EXERCISE INSTRUCTIONS: Wherever the string "affected" shows up in the material below, copy that line.

GIVEN RECORDS:

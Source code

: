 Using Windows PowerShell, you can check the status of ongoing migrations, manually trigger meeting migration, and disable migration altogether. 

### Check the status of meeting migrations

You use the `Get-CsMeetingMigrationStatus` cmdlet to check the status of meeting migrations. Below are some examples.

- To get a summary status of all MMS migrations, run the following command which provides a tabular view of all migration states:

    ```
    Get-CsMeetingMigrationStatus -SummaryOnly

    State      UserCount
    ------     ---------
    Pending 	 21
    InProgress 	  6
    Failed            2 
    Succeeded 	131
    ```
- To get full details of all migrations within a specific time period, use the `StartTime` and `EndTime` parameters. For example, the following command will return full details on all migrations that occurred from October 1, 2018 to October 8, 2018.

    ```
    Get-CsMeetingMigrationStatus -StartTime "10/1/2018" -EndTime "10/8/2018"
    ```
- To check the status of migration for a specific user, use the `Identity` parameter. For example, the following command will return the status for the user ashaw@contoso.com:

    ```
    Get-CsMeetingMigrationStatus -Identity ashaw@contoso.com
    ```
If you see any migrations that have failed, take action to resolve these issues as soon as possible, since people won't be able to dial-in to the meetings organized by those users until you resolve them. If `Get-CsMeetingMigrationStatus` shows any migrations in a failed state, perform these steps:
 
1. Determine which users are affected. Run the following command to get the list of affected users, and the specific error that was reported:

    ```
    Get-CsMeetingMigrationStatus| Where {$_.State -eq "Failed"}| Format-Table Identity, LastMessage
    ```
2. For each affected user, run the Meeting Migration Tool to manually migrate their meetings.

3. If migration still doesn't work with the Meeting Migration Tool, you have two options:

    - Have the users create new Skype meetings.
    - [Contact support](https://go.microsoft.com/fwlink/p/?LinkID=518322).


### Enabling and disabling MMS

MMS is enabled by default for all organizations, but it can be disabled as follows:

ANSWER AREA:
1. Determine which users are affected. Run the following command to get the list of affected users, and the specific error that was reported:
2. For each affected user, run the Meeting Migration Tool to manually migrate their meetings.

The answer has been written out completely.